▶ Task objective: Every entry is to be returned verbatim.

▶ Dataset records:
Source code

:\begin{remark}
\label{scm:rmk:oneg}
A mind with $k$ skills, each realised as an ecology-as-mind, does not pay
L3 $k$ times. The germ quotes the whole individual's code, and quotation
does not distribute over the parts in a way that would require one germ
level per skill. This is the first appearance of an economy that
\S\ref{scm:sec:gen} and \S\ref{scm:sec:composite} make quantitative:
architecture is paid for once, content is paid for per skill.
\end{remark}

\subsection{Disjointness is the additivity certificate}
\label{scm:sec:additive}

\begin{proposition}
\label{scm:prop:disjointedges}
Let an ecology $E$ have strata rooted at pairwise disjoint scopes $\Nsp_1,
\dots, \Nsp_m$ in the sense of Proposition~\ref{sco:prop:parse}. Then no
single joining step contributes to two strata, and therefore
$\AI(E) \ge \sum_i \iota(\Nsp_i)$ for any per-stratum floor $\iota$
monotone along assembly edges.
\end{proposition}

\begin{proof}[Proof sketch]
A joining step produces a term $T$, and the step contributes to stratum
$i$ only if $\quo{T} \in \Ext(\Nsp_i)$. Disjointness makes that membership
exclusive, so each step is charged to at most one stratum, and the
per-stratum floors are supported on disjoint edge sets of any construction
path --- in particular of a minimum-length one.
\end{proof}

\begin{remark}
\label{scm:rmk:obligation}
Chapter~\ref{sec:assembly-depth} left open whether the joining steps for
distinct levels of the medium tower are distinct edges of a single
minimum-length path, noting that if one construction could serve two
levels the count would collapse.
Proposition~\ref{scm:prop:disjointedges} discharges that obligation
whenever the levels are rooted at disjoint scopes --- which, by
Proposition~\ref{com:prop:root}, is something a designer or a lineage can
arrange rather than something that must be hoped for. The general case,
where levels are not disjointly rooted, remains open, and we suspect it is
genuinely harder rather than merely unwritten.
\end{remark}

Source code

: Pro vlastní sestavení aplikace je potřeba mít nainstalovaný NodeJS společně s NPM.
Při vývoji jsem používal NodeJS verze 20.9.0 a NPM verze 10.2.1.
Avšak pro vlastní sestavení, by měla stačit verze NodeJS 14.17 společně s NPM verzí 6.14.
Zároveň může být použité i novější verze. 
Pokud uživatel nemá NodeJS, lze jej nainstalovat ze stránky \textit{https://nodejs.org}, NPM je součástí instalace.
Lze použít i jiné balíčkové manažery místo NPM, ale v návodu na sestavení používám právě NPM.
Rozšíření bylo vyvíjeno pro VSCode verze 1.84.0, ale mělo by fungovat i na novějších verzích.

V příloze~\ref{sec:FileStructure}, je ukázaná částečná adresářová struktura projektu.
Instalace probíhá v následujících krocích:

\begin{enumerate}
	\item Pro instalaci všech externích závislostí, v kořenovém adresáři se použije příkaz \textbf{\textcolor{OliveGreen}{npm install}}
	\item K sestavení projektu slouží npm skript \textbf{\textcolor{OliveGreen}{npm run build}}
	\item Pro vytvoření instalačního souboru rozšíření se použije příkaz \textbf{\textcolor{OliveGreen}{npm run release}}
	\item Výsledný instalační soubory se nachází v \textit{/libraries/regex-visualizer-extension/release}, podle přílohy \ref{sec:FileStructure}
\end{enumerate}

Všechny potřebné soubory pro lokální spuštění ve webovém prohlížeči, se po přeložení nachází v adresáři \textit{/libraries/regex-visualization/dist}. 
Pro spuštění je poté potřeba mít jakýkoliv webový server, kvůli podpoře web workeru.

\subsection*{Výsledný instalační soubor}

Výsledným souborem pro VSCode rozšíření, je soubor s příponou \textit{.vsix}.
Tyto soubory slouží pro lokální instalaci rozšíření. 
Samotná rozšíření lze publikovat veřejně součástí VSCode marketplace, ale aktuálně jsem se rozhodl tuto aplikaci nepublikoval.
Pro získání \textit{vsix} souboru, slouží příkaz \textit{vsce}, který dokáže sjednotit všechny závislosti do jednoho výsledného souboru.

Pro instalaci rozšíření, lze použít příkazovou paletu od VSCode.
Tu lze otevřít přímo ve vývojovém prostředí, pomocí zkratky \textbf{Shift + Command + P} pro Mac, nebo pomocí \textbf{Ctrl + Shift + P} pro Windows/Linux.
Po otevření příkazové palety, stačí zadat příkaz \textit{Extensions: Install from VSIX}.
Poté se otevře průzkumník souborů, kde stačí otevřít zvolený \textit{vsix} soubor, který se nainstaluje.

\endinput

▶ The completed task:
Source code

:\begin{remark}
\label{scm:rmk:oneg}
A mind with $k$ skills, each realised as an ecology-as-mind, does not pay
L3 $k$ times. The germ quotes the whole individual's code, and quotation
does not distribute over the parts in a way that would require one germ
level per skill. This is the first appearance of an economy that
\S\ref{scm:sec:gen} and \S\ref{scm:sec:composite} make quantitative:
architecture is paid for once, content is paid for per skill.
\end{remark}

\subsection{Disjointness is the additivity certificate}
\label{scm:sec:additive}

\begin{proposition}
\label{scm:prop:disjointedges}
Let an ecology $E$ have strata rooted at pairwise disjoint scopes $\Nsp_1,
\dots, \Nsp_m$ in the sense of Proposition~\ref{sco:prop:parse}. Then no
single joining step contributes to two strata, and therefore
$\AI(E) \ge \sum_i \iota(\Nsp_i)$ for any per-stratum floor $\iota$
monotone along assembly edges.
\end{proposition}

\begin{proof}[Proof sketch]
A joining step produces a term $T$, and the step contributes to stratum
$i$ only if $\quo{T} \in \Ext(\Nsp_i)$. Disjointness makes that membership
exclusive, so each step is charged to at most one stratum, and the
per-stratum floors are supported on disjoint edge sets of any construction
path --- in particular of a minimum-length one.
\end{proof}

\begin{remark}
\label{scm:rmk:obligation}
Chapter~\ref{sec:assembly-depth} left open whether the joining steps for
distinct levels of the medium tower are distinct edges of a single
minimum-length path, noting that if one construction could serve two
levels the count would collapse.
Proposition~\ref{scm:prop:disjointedges} discharges that obligation
whenever the levels are rooted at disjoint scopes --- which, by
Proposition~\ref{com:prop:root}, is something a designer or a lineage can
arrange rather than something that must be hoped for. The general case,
where levels are not disjointly rooted, remains open, and we suspect it is
genuinely harder rather than merely unwritten.
\end{remark}

Source code

: Pro vlastní sestavení aplikace je potřeba mít nainstalovaný NodeJS společně s NPM.
Při vývoji jsem používal NodeJS verze 20.9.0 a NPM verze 10.2.1.
Avšak pro vlastní sestavení, by měla stačit verze NodeJS 14.17 společně s NPM verzí 6.14.
Zároveň může být použité i novější verze. 
Pokud uživatel nemá NodeJS, lze jej nainstalovat ze stránky \textit{https://nodejs.org}, NPM je součástí instalace.
Lze použít i jiné balíčkové manažery místo NPM, ale v návodu na sestavení používám právě NPM.
Rozšíření bylo vyvíjeno pro VSCode verze 1.84.0, ale mělo by fungovat i na novějších verzích.

V příloze~\ref{sec:FileStructure}, je ukázaná částečná adresářová struktura projektu.
Instalace probíhá v následujících krocích:

\begin{enumerate}
	\item Pro instalaci všech externích závislostí, v kořenovém adresáři se použije příkaz \textbf{\textcolor{OliveGreen}{npm install}}
	\item K sestavení projektu slouží npm skript \textbf{\textcolor{OliveGreen}{npm run build}}
	\item Pro vytvoření instalačního souboru rozšíření se použije příkaz \textbf{\textcolor{OliveGreen}{npm run release}}
	\item Výsledný instalační soubory se nachází v \textit{/libraries/regex-visualizer-extension/release}, podle přílohy \ref{sec:FileStructure}
\end{enumerate}

Všechny potřebné soubory pro lokální spuštění ve webovém prohlížeči, se po přeložení nachází v adresáři \textit{/libraries/regex-visualization/dist}. 
Pro spuštění je poté potřeba mít jakýkoliv webový server, kvůli podpoře web workeru.

\subsection*{Výsledný instalační soubor}

Výsledným souborem pro VSCode rozšíření, je soubor s příponou \textit{.vsix}.
Tyto soubory slouží pro lokální instalaci rozšíření. 
Samotná rozšíření lze publikovat veřejně součástí VSCode marketplace, ale aktuálně jsem se rozhodl tuto aplikaci nepublikoval.
Pro získání \textit{vsix} souboru, slouží příkaz \textit{vsce}, který dokáže sjednotit všechny závislosti do jednoho výsledného souboru.

Pro instalaci rozšíření, lze použít příkazovou paletu od VSCode.
Tu lze otevřít přímo ve vývojovém prostředí, pomocí zkratky \textbf{Shift + Command + P} pro Mac, nebo pomocí \textbf{Ctrl + Shift + P} pro Windows/Linux.
Po otevření příkazové palety, stačí zadat příkaz \textit{Extensions: Install from VSIX}.
Poté se otevře průzkumník souborů, kde stačí otevřít zvolený \textit{vsix} soubor, který se nainstaluje.

\endinput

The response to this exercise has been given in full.